All of the lines below should be printed again exactly as they are.

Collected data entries
+ + +
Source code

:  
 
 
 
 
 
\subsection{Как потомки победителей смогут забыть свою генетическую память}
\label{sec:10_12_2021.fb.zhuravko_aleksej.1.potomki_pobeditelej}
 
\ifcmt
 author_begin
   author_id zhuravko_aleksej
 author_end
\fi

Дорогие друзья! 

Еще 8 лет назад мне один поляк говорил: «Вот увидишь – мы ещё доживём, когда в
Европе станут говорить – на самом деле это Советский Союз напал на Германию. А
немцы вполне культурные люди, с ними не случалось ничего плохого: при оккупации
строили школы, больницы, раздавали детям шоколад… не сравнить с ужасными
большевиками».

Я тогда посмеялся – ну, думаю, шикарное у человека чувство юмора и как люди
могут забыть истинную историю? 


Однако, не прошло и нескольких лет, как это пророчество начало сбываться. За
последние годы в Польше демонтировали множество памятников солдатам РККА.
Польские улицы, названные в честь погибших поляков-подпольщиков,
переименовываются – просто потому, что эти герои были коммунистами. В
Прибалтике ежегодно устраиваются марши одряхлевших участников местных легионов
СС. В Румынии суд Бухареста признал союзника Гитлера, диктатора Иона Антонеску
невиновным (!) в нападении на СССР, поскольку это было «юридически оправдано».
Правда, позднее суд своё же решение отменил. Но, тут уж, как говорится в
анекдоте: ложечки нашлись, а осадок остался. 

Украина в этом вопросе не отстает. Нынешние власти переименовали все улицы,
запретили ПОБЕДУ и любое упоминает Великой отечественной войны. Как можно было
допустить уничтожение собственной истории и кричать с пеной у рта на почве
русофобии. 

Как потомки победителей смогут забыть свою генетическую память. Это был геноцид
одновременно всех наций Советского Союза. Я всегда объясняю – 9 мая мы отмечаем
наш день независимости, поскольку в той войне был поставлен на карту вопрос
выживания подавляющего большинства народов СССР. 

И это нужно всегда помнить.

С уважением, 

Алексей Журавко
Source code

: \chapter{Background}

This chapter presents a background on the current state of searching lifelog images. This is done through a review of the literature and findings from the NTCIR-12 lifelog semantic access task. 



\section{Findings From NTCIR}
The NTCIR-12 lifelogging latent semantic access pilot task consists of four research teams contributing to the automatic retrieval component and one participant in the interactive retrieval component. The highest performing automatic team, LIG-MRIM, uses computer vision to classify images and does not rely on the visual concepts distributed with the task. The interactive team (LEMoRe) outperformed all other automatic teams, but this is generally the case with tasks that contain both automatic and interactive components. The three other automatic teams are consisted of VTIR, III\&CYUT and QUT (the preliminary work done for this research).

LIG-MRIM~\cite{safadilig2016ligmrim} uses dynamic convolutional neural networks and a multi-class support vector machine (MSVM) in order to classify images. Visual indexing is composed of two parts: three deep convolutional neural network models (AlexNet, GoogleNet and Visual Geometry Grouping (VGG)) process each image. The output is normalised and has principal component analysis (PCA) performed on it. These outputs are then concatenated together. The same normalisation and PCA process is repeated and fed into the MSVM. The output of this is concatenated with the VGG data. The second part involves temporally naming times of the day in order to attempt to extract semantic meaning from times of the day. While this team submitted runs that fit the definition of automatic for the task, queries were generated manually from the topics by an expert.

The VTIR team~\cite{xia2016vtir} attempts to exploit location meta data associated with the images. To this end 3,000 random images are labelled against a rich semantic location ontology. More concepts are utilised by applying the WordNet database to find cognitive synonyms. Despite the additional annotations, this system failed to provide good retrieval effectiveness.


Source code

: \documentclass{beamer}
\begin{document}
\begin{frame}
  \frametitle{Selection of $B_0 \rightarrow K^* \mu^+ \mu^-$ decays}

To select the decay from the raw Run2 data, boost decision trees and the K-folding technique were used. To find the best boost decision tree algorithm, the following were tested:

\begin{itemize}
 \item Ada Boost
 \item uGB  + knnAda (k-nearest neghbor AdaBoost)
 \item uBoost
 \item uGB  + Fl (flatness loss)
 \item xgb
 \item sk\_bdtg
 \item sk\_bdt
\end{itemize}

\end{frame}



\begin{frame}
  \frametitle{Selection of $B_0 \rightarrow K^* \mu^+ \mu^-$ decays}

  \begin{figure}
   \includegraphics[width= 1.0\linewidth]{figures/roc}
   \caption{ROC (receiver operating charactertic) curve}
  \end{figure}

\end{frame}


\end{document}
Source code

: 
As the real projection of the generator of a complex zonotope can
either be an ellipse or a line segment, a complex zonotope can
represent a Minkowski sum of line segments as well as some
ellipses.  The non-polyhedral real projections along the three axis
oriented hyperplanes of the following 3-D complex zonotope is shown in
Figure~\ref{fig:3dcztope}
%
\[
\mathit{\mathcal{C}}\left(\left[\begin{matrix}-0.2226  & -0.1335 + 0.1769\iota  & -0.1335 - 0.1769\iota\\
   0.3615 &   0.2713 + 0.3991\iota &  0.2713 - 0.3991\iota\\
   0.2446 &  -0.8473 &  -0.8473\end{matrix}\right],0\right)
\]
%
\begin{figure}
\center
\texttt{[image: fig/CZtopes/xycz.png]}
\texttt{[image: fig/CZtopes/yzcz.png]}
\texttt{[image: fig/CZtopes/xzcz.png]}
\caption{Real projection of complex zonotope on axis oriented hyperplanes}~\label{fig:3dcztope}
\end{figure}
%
+ + +
• _TASK OUTPUT_:
Source code

:  
 
 
 
 
 
\subsection{Как потомки победителей смогут забыть свою генетическую память}
\label{sec:10_12_2021.fb.zhuravko_aleksej.1.potomki_pobeditelej}
 
\ifcmt
 author_begin
   author_id zhuravko_aleksej
 author_end
\fi

Дорогие друзья! 

Еще 8 лет назад мне один поляк говорил: «Вот увидишь – мы ещё доживём, когда в
Европе станут говорить – на самом деле это Советский Союз напал на Германию. А
немцы вполне культурные люди, с ними не случалось ничего плохого: при оккупации
строили школы, больницы, раздавали детям шоколад… не сравнить с ужасными
большевиками».

Я тогда посмеялся – ну, думаю, шикарное у человека чувство юмора и как люди
могут забыть истинную историю? 


Однако, не прошло и нескольких лет, как это пророчество начало сбываться. За
последние годы в Польше демонтировали множество памятников солдатам РККА.
Польские улицы, названные в честь погибших поляков-подпольщиков,
переименовываются – просто потому, что эти герои были коммунистами. В
Прибалтике ежегодно устраиваются марши одряхлевших участников местных легионов
СС. В Румынии суд Бухареста признал союзника Гитлера, диктатора Иона Антонеску
невиновным (!) в нападении на СССР, поскольку это было «юридически оправдано».
Правда, позднее суд своё же решение отменил. Но, тут уж, как говорится в
анекдоте: ложечки нашлись, а осадок остался. 

Украина в этом вопросе не отстает. Нынешние власти переименовали все улицы,
запретили ПОБЕДУ и любое упоминает Великой отечественной войны. Как можно было
допустить уничтожение собственной истории и кричать с пеной у рта на почве
русофобии. 

Как потомки победителей смогут забыть свою генетическую память. Это был геноцид
одновременно всех наций Советского Союза. Я всегда объясняю – 9 мая мы отмечаем
наш день независимости, поскольку в той войне был поставлен на карту вопрос
выживания подавляющего большинства народов СССР. 

И это нужно всегда помнить.

С уважением, 

Алексей Журавко
Source code

: \chapter{Background}

This chapter presents a background on the current state of searching lifelog images. This is done through a review of the literature and findings from the NTCIR-12 lifelog semantic access task. 



\section{Findings From NTCIR}
The NTCIR-12 lifelogging latent semantic access pilot task consists of four research teams contributing to the automatic retrieval component and one participant in the interactive retrieval component. The highest performing automatic team, LIG-MRIM, uses computer vision to classify images and does not rely on the visual concepts distributed with the task. The interactive team (LEMoRe) outperformed all other automatic teams, but this is generally the case with tasks that contain both automatic and interactive components. The three other automatic teams are consisted of VTIR, III\&CYUT and QUT (the preliminary work done for this research).

LIG-MRIM~\cite{safadilig2016ligmrim} uses dynamic convolutional neural networks and a multi-class support vector machine (MSVM) in order to classify images. Visual indexing is composed of two parts: three deep convolutional neural network models (AlexNet, GoogleNet and Visual Geometry Grouping (VGG)) process each image. The output is normalised and has principal component analysis (PCA) performed on it. These outputs are then concatenated together. The same normalisation and PCA process is repeated and fed into the MSVM. The output of this is concatenated with the VGG data. The second part involves temporally naming times of the day in order to attempt to extract semantic meaning from times of the day. While this team submitted runs that fit the definition of automatic for the task, queries were generated manually from the topics by an expert.

The VTIR team~\cite{xia2016vtir} attempts to exploit location meta data associated with the images. To this end 3,000 random images are labelled against a rich semantic location ontology. More concepts are utilised by applying the WordNet database to find cognitive synonyms. Despite the additional annotations, this system failed to provide good retrieval effectiveness.


Source code

: \documentclass{beamer}
\begin{document}
\begin{frame}
  \frametitle{Selection of $B_0 \rightarrow K^* \mu^+ \mu^-$ decays}

To select the decay from the raw Run2 data, boost decision trees and the K-folding technique were used. To find the best boost decision tree algorithm, the following were tested:

\begin{itemize}
 \item Ada Boost
 \item uGB  + knnAda (k-nearest neghbor AdaBoost)
 \item uBoost
 \item uGB  + Fl (flatness loss)
 \item xgb
 \item sk\_bdtg
 \item sk\_bdt
\end{itemize}

\end{frame}



\begin{frame}
  \frametitle{Selection of $B_0 \rightarrow K^* \mu^+ \mu^-$ decays}

  \begin{figure}
   \includegraphics[width= 1.0\linewidth]{figures/roc}
   \caption{ROC (receiver operating charactertic) curve}
  \end{figure}

\end{frame}


\end{document}
Source code

: 
As the real projection of the generator of a complex zonotope can
either be an ellipse or a line segment, a complex zonotope can
represent a Minkowski sum of line segments as well as some
ellipses.  The non-polyhedral real projections along the three axis
oriented hyperplanes of the following 3-D complex zonotope is shown in
Figure~\ref{fig:3dcztope}
%
\[
\mathit{\mathcal{C}}\left(\left[\begin{matrix}-0.2226  & -0.1335 + 0.1769\iota  & -0.1335 - 0.1769\iota\\
   0.3615 &   0.2713 + 0.3991\iota &  0.2713 - 0.3991\iota\\
   0.2446 &  -0.8473 &  -0.8473\end{matrix}\right],0\right)
\]
%
\begin{figure}
\center
\texttt{[image: fig/CZtopes/xycz.png]}
\texttt{[image: fig/CZtopes/yzcz.png]}
\texttt{[image: fig/CZtopes/xzcz.png]}
\caption{Real projection of complex zonotope on axis oriented hyperplanes}~\label{fig:3dcztope}
\end{figure}
%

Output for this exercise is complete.